#### [Exercise requirements]
An exact restatement of the data below, with the pictures removed, is the required answer.

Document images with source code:
*** Begin section ***
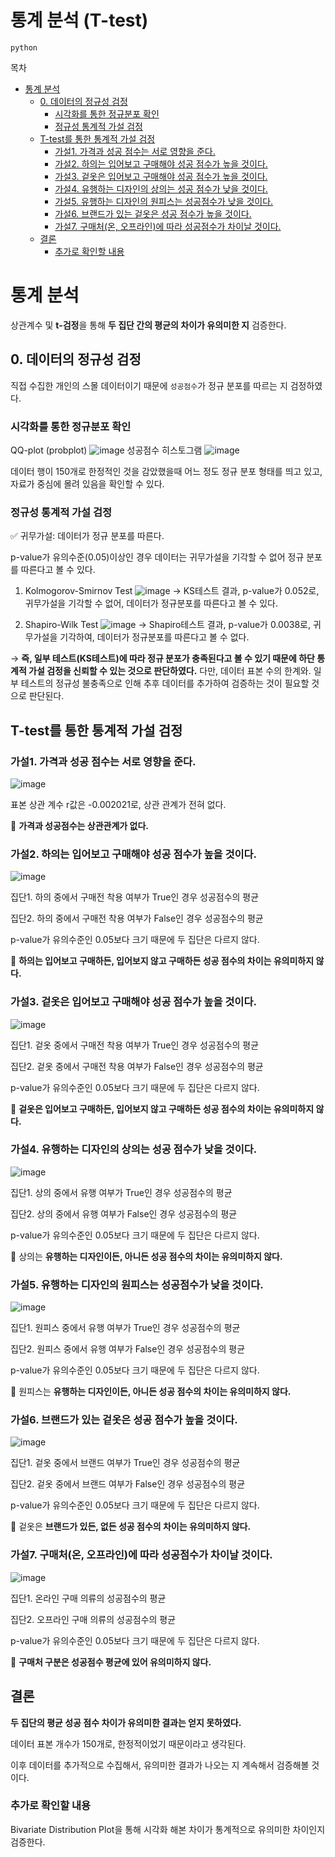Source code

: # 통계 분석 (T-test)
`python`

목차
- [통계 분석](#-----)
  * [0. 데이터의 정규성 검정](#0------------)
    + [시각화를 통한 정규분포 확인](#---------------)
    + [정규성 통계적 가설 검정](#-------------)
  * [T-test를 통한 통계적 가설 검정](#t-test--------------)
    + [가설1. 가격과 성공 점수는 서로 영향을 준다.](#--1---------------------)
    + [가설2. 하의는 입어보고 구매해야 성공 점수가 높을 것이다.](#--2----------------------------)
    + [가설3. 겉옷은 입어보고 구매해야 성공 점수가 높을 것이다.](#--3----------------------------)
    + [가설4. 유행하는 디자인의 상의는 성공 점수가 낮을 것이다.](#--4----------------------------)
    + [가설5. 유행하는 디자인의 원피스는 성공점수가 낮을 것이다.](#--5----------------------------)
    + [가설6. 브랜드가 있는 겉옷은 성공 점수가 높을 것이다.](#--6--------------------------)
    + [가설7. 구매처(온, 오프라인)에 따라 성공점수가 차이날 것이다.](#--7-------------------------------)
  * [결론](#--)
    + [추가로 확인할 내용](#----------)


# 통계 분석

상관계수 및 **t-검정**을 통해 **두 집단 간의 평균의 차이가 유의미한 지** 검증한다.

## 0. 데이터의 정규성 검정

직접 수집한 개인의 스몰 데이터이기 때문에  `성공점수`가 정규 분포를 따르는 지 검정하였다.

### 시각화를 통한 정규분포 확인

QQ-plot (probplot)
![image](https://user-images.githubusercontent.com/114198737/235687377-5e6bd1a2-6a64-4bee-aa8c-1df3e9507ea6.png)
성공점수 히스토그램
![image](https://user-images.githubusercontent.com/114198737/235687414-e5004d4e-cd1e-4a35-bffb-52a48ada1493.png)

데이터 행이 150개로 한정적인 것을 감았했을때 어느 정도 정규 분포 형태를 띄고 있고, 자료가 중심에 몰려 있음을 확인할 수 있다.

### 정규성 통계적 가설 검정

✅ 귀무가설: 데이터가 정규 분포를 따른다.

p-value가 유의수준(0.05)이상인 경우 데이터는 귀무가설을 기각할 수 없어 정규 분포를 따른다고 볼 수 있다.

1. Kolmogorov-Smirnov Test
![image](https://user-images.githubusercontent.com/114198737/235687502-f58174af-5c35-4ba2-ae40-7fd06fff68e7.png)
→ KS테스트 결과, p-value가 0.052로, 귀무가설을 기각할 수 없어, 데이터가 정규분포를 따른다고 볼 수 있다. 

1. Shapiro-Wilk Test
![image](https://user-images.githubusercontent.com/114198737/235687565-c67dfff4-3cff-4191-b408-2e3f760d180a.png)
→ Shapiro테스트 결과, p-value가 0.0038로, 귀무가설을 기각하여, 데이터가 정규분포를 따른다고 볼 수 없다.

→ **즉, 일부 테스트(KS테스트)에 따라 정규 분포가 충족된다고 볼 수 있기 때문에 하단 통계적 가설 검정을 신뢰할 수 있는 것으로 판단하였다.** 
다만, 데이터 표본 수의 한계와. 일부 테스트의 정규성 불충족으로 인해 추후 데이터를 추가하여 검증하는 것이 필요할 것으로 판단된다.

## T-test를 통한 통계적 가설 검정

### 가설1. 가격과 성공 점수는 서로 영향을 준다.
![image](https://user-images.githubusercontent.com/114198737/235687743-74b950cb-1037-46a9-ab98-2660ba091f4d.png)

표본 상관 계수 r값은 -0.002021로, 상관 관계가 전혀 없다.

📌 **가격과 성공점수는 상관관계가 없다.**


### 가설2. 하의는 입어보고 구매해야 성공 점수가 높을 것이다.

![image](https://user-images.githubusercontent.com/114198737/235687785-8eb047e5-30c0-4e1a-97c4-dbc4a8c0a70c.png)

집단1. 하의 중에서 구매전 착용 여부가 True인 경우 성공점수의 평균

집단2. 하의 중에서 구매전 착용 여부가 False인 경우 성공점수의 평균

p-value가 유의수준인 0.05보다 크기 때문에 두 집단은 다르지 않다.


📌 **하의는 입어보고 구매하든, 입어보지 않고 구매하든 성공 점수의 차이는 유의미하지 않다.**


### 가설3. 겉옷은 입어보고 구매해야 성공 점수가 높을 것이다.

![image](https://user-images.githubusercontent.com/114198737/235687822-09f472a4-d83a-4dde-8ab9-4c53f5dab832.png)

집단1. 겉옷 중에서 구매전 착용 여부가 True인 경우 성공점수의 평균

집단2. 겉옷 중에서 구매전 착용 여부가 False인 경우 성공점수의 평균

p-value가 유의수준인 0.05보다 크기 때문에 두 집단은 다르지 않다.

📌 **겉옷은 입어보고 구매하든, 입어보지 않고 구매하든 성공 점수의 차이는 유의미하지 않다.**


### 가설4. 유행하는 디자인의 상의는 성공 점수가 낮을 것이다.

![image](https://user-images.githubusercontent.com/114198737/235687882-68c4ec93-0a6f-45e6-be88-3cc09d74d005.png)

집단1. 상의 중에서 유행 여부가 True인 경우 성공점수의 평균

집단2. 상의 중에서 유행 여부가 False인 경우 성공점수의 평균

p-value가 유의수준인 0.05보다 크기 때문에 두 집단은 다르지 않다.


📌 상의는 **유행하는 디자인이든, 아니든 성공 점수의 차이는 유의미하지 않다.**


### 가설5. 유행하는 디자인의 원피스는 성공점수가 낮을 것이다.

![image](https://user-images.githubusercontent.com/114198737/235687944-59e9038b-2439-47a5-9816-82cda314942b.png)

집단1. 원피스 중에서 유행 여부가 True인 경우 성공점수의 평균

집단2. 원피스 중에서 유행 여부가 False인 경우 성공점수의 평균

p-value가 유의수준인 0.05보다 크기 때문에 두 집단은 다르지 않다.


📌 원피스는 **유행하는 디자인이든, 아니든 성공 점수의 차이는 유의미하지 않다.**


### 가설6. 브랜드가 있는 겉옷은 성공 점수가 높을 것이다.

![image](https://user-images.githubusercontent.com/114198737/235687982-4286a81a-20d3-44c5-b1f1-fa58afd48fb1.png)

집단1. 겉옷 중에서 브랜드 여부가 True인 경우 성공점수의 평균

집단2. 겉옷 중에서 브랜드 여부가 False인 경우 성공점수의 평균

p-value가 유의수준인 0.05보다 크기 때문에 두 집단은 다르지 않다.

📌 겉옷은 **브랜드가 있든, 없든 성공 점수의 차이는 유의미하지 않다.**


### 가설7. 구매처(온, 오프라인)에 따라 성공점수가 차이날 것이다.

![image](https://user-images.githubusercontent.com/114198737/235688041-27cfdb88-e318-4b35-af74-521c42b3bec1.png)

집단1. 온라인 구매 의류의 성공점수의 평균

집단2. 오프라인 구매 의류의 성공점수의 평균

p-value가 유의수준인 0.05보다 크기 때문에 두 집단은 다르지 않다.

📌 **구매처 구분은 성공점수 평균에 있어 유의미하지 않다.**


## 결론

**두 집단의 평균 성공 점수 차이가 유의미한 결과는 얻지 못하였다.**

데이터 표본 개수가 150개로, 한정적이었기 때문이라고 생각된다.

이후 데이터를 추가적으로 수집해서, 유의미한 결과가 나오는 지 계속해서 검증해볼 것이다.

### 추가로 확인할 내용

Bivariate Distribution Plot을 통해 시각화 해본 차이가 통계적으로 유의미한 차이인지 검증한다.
*** End section ***
#### [Exercise result]
Source code

: # 통계 분석 (T-test)
`python`

목차
- [통계 분석](#-----)
  * [0. 데이터의 정규성 검정](#0------------)
    + [시각화를 통한 정규분포 확인](#---------------)
    + [정규성 통계적 가설 검정](#-------------)
  * [T-test를 통한 통계적 가설 검정](#t-test--------------)
    + [가설1. 가격과 성공 점수는 서로 영향을 준다.](#--1---------------------)
    + [가설2. 하의는 입어보고 구매해야 성공 점수가 높을 것이다.](#--2----------------------------)
    + [가설3. 겉옷은 입어보고 구매해야 성공 점수가 높을 것이다.](#--3----------------------------)
    + [가설4. 유행하는 디자인의 상의는 성공 점수가 낮을 것이다.](#--4----------------------------)
    + [가설5. 유행하는 디자인의 원피스는 성공점수가 낮을 것이다.](#--5----------------------------)
    + [가설6. 브랜드가 있는 겉옷은 성공 점수가 높을 것이다.](#--6--------------------------)
    + [가설7. 구매처(온, 오프라인)에 따라 성공점수가 차이날 것이다.](#--7-------------------------------)
  * [결론](#--)
    + [추가로 확인할 내용](#----------)


# 통계 분석

상관계수 및 **t-검정**을 통해 **두 집단 간의 평균의 차이가 유의미한 지** 검증한다.

## 0. 데이터의 정규성 검정

직접 수집한 개인의 스몰 데이터이기 때문에  `성공점수`가 정규 분포를 따르는 지 검정하였다.

### 시각화를 통한 정규분포 확인

QQ-plot (probplot)
![image](https://user-images.githubusercontent.com/114198737/235687377-5e6bd1a2-6a64-4bee-aa8c-1df3e9507ea6.png)
성공점수 히스토그램
![image](https://user-images.githubusercontent.com/114198737/235687414-e5004d4e-cd1e-4a35-bffb-52a48ada1493.png)

데이터 행이 150개로 한정적인 것을 감았했을때 어느 정도 정규 분포 형태를 띄고 있고, 자료가 중심에 몰려 있음을 확인할 수 있다.

### 정규성 통계적 가설 검정

✅ 귀무가설: 데이터가 정규 분포를 따른다.

p-value가 유의수준(0.05)이상인 경우 데이터는 귀무가설을 기각할 수 없어 정규 분포를 따른다고 볼 수 있다.

1. Kolmogorov-Smirnov Test
![image](https://user-images.githubusercontent.com/114198737/235687502-f58174af-5c35-4ba2-ae40-7fd06fff68e7.png)
→ KS테스트 결과, p-value가 0.052로, 귀무가설을 기각할 수 없어, 데이터가 정규분포를 따른다고 볼 수 있다. 

1. Shapiro-Wilk Test
![image](https://user-images.githubusercontent.com/114198737/235687565-c67dfff4-3cff-4191-b408-2e3f760d180a.png)
→ Shapiro테스트 결과, p-value가 0.0038로, 귀무가설을 기각하여, 데이터가 정규분포를 따른다고 볼 수 없다.

→ **즉, 일부 테스트(KS테스트)에 따라 정규 분포가 충족된다고 볼 수 있기 때문에 하단 통계적 가설 검정을 신뢰할 수 있는 것으로 판단하였다.** 
다만, 데이터 표본 수의 한계와. 일부 테스트의 정규성 불충족으로 인해 추후 데이터를 추가하여 검증하는 것이 필요할 것으로 판단된다.

## T-test를 통한 통계적 가설 검정

### 가설1. 가격과 성공 점수는 서로 영향을 준다.
![image](https://user-images.githubusercontent.com/114198737/235687743-74b950cb-1037-46a9-ab98-2660ba091f4d.png)

표본 상관 계수 r값은 -0.002021로, 상관 관계가 전혀 없다.

📌 **가격과 성공점수는 상관관계가 없다.**


### 가설2. 하의는 입어보고 구매해야 성공 점수가 높을 것이다.

![image](https://user-images.githubusercontent.com/114198737/235687785-8eb047e5-30c0-4e1a-97c4-dbc4a8c0a70c.png)

집단1. 하의 중에서 구매전 착용 여부가 True인 경우 성공점수의 평균

집단2. 하의 중에서 구매전 착용 여부가 False인 경우 성공점수의 평균

p-value가 유의수준인 0.05보다 크기 때문에 두 집단은 다르지 않다.


📌 **하의는 입어보고 구매하든, 입어보지 않고 구매하든 성공 점수의 차이는 유의미하지 않다.**


### 가설3. 겉옷은 입어보고 구매해야 성공 점수가 높을 것이다.

![image](https://user-images.githubusercontent.com/114198737/235687822-09f472a4-d83a-4dde-8ab9-4c53f5dab832.png)

집단1. 겉옷 중에서 구매전 착용 여부가 True인 경우 성공점수의 평균

집단2. 겉옷 중에서 구매전 착용 여부가 False인 경우 성공점수의 평균

p-value가 유의수준인 0.05보다 크기 때문에 두 집단은 다르지 않다.

📌 **겉옷은 입어보고 구매하든, 입어보지 않고 구매하든 성공 점수의 차이는 유의미하지 않다.**


### 가설4. 유행하는 디자인의 상의는 성공 점수가 낮을 것이다.

![image](https://user-images.githubusercontent.com/114198737/235687882-68c4ec93-0a6f-45e6-be88-3cc09d74d005.png)

집단1. 상의 중에서 유행 여부가 True인 경우 성공점수의 평균

집단2. 상의 중에서 유행 여부가 False인 경우 성공점수의 평균

p-value가 유의수준인 0.05보다 크기 때문에 두 집단은 다르지 않다.


📌 상의는 **유행하는 디자인이든, 아니든 성공 점수의 차이는 유의미하지 않다.**


### 가설5. 유행하는 디자인의 원피스는 성공점수가 낮을 것이다.

![image](https://user-images.githubusercontent.com/114198737/235687944-59e9038b-2439-47a5-9816-82cda314942b.png)

집단1. 원피스 중에서 유행 여부가 True인 경우 성공점수의 평균

집단2. 원피스 중에서 유행 여부가 False인 경우 성공점수의 평균

p-value가 유의수준인 0.05보다 크기 때문에 두 집단은 다르지 않다.


📌 원피스는 **유행하는 디자인이든, 아니든 성공 점수의 차이는 유의미하지 않다.**


### 가설6. 브랜드가 있는 겉옷은 성공 점수가 높을 것이다.

![image](https://user-images.githubusercontent.com/114198737/235687982-4286a81a-20d3-44c5-b1f1-fa58afd48fb1.png)

집단1. 겉옷 중에서 브랜드 여부가 True인 경우 성공점수의 평균

집단2. 겉옷 중에서 브랜드 여부가 False인 경우 성공점수의 평균

p-value가 유의수준인 0.05보다 크기 때문에 두 집단은 다르지 않다.

📌 겉옷은 **브랜드가 있든, 없든 성공 점수의 차이는 유의미하지 않다.**


### 가설7. 구매처(온, 오프라인)에 따라 성공점수가 차이날 것이다.

![image](https://user-images.githubusercontent.com/114198737/235688041-27cfdb88-e318-4b35-af74-521c42b3bec1.png)

집단1. 온라인 구매 의류의 성공점수의 평균

집단2. 오프라인 구매 의류의 성공점수의 평균

p-value가 유의수준인 0.05보다 크기 때문에 두 집단은 다르지 않다.

📌 **구매처 구분은 성공점수 평균에 있어 유의미하지 않다.**


## 결론

**두 집단의 평균 성공 점수 차이가 유의미한 결과는 얻지 못하였다.**

데이터 표본 개수가 150개로, 한정적이었기 때문이라고 생각된다.

이후 데이터를 추가적으로 수집해서, 유의미한 결과가 나오는 지 계속해서 검증해볼 것이다.

### 추가로 확인할 내용

Bivariate Distribution Plot을 통해 시각화 해본 차이가 통계적으로 유의미한 차이인지 검증한다.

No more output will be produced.